In the Mahabharata, Sanjaya uses this epithet of Vishnu to describe the latter's prowess to King Dhritarashtra:

You askest me repeatedly, O king, about the Pandavas for knowing their strength and weakness. Listen now to all that in brief. If the whole universe be placed on one scale and Janardana on the other, even then Janardana will outweigh the entire universe. Janardana, at his pleasure, can reduce the universe to ashes, but the entire universe is incapable of reducing Janardana to ashes. Wherever there is truthfulness, wherever virtue, wherever modesty, wherever simplicity, even there is Govinda.

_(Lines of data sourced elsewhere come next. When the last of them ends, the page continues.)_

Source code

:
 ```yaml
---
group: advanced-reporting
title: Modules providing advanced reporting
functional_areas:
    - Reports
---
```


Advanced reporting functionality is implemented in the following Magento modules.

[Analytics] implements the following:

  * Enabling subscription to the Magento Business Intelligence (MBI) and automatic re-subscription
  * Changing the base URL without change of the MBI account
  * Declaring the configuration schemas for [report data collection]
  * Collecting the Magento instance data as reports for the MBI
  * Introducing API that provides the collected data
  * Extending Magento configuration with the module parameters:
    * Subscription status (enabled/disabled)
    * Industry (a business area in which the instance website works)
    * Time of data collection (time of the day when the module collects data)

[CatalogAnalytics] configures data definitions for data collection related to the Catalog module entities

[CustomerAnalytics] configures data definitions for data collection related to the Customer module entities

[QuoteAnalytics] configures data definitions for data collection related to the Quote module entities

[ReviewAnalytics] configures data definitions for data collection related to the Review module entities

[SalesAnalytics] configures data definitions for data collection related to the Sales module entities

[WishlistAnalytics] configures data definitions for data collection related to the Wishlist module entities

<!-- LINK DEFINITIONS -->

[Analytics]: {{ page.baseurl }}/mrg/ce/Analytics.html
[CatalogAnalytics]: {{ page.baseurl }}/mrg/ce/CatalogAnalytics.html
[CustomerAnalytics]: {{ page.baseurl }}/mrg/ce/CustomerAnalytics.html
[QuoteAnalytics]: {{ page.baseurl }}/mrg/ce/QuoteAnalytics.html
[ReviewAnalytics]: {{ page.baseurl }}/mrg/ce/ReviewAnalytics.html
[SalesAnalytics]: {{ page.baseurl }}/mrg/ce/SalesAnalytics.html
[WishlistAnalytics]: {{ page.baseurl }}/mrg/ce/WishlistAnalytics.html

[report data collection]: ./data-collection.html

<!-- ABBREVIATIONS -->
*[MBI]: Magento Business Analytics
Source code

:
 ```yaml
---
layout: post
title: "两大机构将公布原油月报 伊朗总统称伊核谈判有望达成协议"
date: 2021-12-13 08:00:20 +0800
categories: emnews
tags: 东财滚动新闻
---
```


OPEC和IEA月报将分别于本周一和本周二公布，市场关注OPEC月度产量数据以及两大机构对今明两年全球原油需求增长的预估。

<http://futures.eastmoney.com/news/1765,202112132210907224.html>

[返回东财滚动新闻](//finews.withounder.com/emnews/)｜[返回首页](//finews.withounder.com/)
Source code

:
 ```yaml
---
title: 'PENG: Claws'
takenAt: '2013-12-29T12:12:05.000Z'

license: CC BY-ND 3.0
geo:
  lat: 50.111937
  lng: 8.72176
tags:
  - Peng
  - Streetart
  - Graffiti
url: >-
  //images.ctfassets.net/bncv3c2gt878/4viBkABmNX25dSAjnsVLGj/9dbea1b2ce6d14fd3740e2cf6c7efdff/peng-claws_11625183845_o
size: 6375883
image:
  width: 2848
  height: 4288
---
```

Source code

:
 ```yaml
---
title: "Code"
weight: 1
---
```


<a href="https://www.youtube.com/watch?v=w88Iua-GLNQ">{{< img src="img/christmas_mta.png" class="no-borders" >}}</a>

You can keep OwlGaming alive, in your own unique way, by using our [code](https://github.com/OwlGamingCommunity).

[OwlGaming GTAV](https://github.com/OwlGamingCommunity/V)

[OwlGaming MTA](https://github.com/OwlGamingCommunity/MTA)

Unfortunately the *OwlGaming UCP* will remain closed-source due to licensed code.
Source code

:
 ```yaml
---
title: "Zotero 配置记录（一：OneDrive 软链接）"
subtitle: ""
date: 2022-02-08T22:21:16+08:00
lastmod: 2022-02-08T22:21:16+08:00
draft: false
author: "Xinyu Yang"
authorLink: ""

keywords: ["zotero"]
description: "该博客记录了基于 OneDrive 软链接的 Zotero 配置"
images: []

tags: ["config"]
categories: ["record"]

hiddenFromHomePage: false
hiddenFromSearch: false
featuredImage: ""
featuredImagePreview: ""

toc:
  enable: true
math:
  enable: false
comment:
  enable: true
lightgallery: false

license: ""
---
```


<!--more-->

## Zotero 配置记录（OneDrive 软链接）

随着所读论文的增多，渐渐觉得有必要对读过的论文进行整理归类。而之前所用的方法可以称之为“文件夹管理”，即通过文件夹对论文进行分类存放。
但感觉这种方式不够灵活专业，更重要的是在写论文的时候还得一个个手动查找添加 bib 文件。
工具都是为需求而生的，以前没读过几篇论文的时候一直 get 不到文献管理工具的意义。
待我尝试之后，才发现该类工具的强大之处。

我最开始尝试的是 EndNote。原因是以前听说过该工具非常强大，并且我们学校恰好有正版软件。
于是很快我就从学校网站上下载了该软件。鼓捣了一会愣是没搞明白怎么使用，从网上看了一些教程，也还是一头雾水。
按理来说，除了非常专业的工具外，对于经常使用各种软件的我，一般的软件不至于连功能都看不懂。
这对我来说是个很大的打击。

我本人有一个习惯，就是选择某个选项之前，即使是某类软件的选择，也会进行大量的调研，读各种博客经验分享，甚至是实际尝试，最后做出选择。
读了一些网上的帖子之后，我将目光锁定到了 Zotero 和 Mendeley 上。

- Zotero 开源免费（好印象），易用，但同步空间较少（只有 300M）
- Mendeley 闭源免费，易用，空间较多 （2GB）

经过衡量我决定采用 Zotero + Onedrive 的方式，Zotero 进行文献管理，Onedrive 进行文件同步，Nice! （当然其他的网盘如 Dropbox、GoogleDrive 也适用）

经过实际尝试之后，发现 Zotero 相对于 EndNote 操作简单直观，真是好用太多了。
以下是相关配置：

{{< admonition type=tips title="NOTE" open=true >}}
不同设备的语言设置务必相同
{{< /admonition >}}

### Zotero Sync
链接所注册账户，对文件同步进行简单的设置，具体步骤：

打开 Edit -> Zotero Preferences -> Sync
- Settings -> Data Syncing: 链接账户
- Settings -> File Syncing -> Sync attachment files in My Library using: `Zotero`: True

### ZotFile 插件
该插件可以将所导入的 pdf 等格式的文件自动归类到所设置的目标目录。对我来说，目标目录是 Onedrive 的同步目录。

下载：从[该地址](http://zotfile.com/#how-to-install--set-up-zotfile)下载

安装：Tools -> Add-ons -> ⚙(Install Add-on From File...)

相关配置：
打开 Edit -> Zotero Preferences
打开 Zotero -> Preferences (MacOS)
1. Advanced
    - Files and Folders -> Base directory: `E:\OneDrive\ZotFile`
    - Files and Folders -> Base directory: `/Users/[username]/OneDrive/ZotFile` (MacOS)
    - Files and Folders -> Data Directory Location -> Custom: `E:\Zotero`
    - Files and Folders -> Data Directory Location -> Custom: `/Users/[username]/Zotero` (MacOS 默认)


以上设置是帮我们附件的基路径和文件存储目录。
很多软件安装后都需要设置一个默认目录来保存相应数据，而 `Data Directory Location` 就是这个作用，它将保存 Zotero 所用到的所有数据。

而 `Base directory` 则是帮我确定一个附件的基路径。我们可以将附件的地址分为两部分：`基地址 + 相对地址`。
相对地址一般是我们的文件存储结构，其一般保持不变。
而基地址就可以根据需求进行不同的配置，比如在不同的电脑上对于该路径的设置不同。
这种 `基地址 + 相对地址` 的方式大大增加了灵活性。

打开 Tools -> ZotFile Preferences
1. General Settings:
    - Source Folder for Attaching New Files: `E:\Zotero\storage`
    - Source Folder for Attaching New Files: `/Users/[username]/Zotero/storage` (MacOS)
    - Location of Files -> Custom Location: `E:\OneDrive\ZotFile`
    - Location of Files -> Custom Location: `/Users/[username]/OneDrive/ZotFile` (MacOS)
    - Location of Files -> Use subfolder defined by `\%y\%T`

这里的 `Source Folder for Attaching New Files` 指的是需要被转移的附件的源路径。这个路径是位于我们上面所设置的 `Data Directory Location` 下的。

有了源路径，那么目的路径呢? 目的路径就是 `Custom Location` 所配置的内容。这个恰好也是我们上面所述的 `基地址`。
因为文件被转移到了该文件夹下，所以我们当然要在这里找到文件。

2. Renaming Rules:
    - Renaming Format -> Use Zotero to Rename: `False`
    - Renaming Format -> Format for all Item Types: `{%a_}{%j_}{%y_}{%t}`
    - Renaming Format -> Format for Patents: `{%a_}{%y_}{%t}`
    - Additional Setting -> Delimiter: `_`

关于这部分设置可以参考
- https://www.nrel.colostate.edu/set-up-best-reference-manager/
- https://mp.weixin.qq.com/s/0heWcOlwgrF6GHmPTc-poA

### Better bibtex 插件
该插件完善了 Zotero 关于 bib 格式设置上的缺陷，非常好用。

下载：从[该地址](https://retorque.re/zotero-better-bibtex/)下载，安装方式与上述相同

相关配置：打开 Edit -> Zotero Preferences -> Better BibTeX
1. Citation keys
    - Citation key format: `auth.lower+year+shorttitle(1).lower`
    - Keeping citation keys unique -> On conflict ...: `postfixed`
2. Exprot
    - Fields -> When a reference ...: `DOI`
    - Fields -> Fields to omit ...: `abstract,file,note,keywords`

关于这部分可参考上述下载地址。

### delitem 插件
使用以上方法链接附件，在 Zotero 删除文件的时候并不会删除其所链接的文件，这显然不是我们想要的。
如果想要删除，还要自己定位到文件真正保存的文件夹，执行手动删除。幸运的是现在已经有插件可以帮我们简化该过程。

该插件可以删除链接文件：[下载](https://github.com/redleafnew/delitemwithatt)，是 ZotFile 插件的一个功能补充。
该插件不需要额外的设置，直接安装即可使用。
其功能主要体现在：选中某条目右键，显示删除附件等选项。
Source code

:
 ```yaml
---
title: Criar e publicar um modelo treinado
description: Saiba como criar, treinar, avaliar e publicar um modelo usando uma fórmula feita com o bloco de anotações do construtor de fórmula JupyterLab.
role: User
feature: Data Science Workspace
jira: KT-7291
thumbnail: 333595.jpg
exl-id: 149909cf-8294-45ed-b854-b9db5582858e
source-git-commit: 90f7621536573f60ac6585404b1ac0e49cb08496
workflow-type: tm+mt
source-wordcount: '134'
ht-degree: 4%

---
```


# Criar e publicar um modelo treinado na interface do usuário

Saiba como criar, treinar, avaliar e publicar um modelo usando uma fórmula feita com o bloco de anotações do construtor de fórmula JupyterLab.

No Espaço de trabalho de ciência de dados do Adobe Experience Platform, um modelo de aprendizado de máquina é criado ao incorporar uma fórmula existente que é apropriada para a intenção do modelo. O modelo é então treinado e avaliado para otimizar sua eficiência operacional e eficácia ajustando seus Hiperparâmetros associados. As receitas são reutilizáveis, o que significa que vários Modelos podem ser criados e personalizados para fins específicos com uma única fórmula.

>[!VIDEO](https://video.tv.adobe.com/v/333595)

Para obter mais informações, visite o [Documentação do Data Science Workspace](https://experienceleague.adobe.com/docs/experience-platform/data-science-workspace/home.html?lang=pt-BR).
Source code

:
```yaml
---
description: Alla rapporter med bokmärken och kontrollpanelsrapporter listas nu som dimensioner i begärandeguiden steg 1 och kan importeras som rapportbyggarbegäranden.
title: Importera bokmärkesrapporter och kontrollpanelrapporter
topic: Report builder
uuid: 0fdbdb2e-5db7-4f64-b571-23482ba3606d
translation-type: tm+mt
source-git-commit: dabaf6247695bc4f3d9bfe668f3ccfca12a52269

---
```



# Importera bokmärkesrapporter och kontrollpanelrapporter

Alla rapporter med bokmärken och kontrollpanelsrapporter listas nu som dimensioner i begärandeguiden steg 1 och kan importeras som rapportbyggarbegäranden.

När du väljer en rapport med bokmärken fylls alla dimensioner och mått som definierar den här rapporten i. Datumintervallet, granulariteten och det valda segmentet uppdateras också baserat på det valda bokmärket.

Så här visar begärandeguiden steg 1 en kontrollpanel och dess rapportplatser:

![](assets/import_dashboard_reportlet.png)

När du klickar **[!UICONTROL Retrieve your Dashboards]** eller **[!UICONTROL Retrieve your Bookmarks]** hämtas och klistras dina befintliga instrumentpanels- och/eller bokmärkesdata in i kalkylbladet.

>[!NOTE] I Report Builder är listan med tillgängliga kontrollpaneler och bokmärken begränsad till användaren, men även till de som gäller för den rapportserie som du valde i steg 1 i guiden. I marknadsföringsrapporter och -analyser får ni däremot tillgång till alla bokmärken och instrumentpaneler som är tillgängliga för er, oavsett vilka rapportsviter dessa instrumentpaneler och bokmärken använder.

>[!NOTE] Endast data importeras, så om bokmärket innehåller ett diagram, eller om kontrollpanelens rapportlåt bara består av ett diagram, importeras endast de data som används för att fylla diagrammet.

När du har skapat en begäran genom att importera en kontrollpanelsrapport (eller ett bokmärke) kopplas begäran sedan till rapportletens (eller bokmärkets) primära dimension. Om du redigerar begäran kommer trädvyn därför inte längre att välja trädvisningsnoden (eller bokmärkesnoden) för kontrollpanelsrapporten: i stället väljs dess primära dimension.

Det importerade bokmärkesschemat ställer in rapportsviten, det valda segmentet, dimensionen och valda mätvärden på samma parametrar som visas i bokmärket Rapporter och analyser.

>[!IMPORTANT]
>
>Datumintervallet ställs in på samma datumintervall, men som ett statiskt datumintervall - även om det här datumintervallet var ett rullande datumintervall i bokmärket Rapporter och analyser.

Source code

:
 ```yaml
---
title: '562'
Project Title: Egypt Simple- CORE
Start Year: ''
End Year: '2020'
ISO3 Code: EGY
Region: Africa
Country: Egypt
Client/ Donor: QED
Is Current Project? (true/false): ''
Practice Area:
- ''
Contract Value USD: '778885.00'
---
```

And thither where Krishna is, success must be. That soul of all creatures, most exalted of male beings, Janardana, guides, as if in sport, the entire earth, the firmament, and the heaven.
— Vyasa, Section LXVIII

In the Bhagavad Gita, Arjuna invokes this epithet:

विस्तरेणात्मनो योगं विभूतिं च जनार्दन ।
भूयः कथय तृप्तिर् हि शृण्वतो नास्ति मेऽमृतम् ॥ १८ ॥

vistareṇātmano yogaṃ vibhūtiṃ ca janārdana |
bhūyaḥ kathaya tṛptir hi śṛṇvato nāsti me'mṛtam || 18 ||

O Janārdana, please tell me again in detail about Your mystic powers and opulences, for I am not satiated from hearing Your nectarean words.